Dengan kata lain, tanpa menjadi anggota suatu LKM, pencipta, pemegang hak cipta dan/atau pemilik hak terkait, tidak bisa mendapatkan royalti.
Apakah aturan tentang royalti sudah bisa menjawab semua persoalan?
Meski PP No 56 Tahun 2021 disambut baik karena memberi dasar bagi perbaikan tata kelola royalti, tetapi aturan tersebut masih memiliki sejumlah kelemahan mulai pada teknis pemungutan, tarif royalti, kemampuan memonitor penggunaan lagu/musik untuk kepentingan komersial, belum adanya sistem yang dapat mendeteksi dan menghitung penggunaan lagu dan musik secara komersial, hingga pendistribusian hasil royalti.

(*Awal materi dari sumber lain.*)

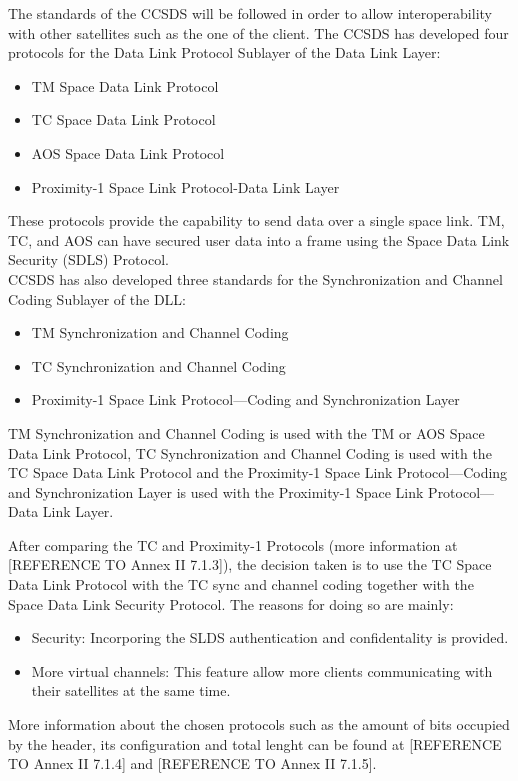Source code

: The standards of the CCSDS will be followed in order to allow interoperability with other satellites such as the one of the client. The CCSDS has developed four protocols for the Data Link Protocol Sublayer of the Data Link Layer\cite{Secretariat2014}:
\begin{itemize}
\item TM Space Data Link Protocol
\item TC Space Data Link Protocol
\item AOS Space Data Link Protocol
\item Proximity-1 Space Link Protocol-Data Link Layer
\end{itemize}
These protocols provide the capability to send data over a single space link. TM, TC, and AOS can have secured user data into a frame using the Space Data Link Security (SDLS) Protocol.\\
 CCSDS has also developed three standards for the Synchronization and Channel Coding Sublayer of the DLL:
 \begin{itemize}
 \item TM Synchronization and Channel Coding
 \item TC Synchronization and Channel Coding
 \item Proximity-1 Space Link Protocol—Coding and Synchronization Layer
 \end{itemize}
TM Synchronization and Channel Coding is used with the TM or AOS Space Data Link
Protocol, TC Synchronization and Channel Coding is used with the TC Space Data Link Protocol and the Proximity-1 Space Link Protocol—Coding and Synchronization Layer is
used with the Proximity-1 Space Link Protocol—Data Link Layer. 

After comparing the TC and Proximity-1 Protocols (more information at [REFERENCE TO Annex II 7.1.3]), the decision taken is to use the TC Space Data Link Protocol with the TC sync and channel coding together with the Space Data Link Security Protocol. The reasons for doing so are mainly:
\begin{itemize}
\item Security: Incorporing the SLDS authentication and confidentality is provided.
\item More virtual channels: This feature allow more clients communicating with their satellites at the same time.
\end{itemize}
More information about the chosen protocols such as the amount of bits occupied by the header, its configuration and total lenght can be found at [REFERENCE TO Annex II 7.1.4] and [REFERENCE TO Annex II 7.1.5].

%
% 
%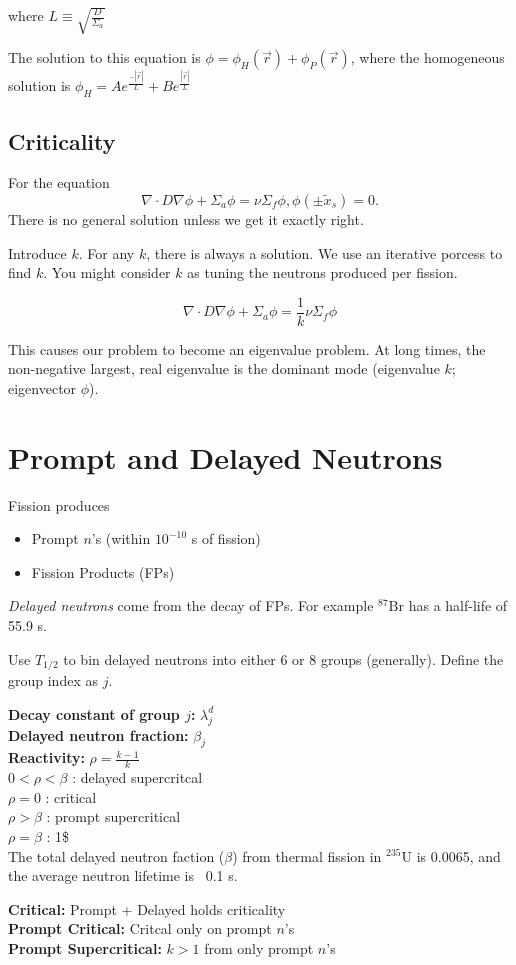 \documentclass{report}
\newcommand{\tab}{\-\hspace{1cm}}
\newcommand{\h}[1]{\section*{#1}}
\newcommand{\hh}[1]{\subsection*{#1}}
\newcommand{\Xs}{\Sigma}
\newcommand{\pos}{\vec{r}}
\newcommand{\halflife}{T_{1/2}}
\newcommand{\ufive}{^{235}\text{U}}
\begin{document}
where $L \equiv \sqrt{\frac{D}{\Xs_a}}$

The solution to this equation is $\phi = \phi_H(\pos) + \phi_P(\pos)$, where the homogeneous solution is $\phi_H = Ae^{\frac{-|\pos|}{L}} + Be^{\frac{|\pos|}{L}}$


\hh{Criticality}

For the equation
$$\nabla \cdot D \nabla \phi + \Xs_a \phi = \nu\Xs_f \phi, \phi(\pm\tilde{x}_s) = 0.$$
There is no general solution unless we get it exactly right.

Introduce $k$. For any $k$, there is always a solution. We use an iterative porcess to find $k$. You might consider $k$ as tuning the neutrons produced per fission.

$$\nabla \cdot D \nabla \phi + \Xs_a \phi = \frac{1}{k}\nu\Xs_f \phi$$

This causes our problem to become an eigenvalue problem. At long times, the non-negative largest, real eigenvalue is the dominant mode (eigenvalue $k$; eigenvector $\phi$).

\h{Prompt and Delayed Neutrons}

Fission produces
\begin{itemize}
    \item Prompt $n$'s (within $10^{-10}$ s of fission)
    \item Fission Products (FPs)
\end{itemize}

\textit{Delayed neutrons} come from the decay of FPs. For example $^{87}\text{Br}$ has a half-life of 55.9 s.

Use $\halflife$ to bin delayed neutrons into either 6 or 8 groups (generally). Define the group index as $j$.

\textbf{Decay constant of group $j$: } $\lambda_j^d$ \\
\textbf{Delayed neutron fraction: } $\beta_j$\\
\textbf{Reactivity: } $\rho = \frac{k-1}{k}$\\
    \tab $0<\rho<\beta$ : delayed supercritcal\\
    \tab $\rho=0$ : critical\\
    \tab $\rho>\beta$ : prompt supercritical\\
    \tab $\rho=\beta$ : 1\$\\

The total delayed neutron faction ($\beta$) from thermal fission in $\ufive$ is 0.0065, and the average neutron lifetime is ~0.1 s.

\textbf{Critical: } Prompt + Delayed holds criticality\\
\textbf{Prompt Critical:} Critcal only on prompt $n$'s\\
\textbf{Prompt Supercritical: } $k>1$ from only prompt $n$'s\\
\end{document}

Selain itu, belum ada regulasi khusus yang mengatur royalti pada jagat digital. Padahal, begitu banyak lagu/musik yang berseliweran secara gratis di media sosial. Akibatnya publik termanjakan pada sesuatu yang bersifat gratisan, tak berbayar, alias cuma-cuma.
Persoalan lainnya, banyak pencipta lagu/musisi belum ”ngeh” dengan royalti. Kalaupun sudah ”ngeh” mereka mesti menghadapi aturan yang buat orang awan, cukup njelimet dan bikin pening kepala.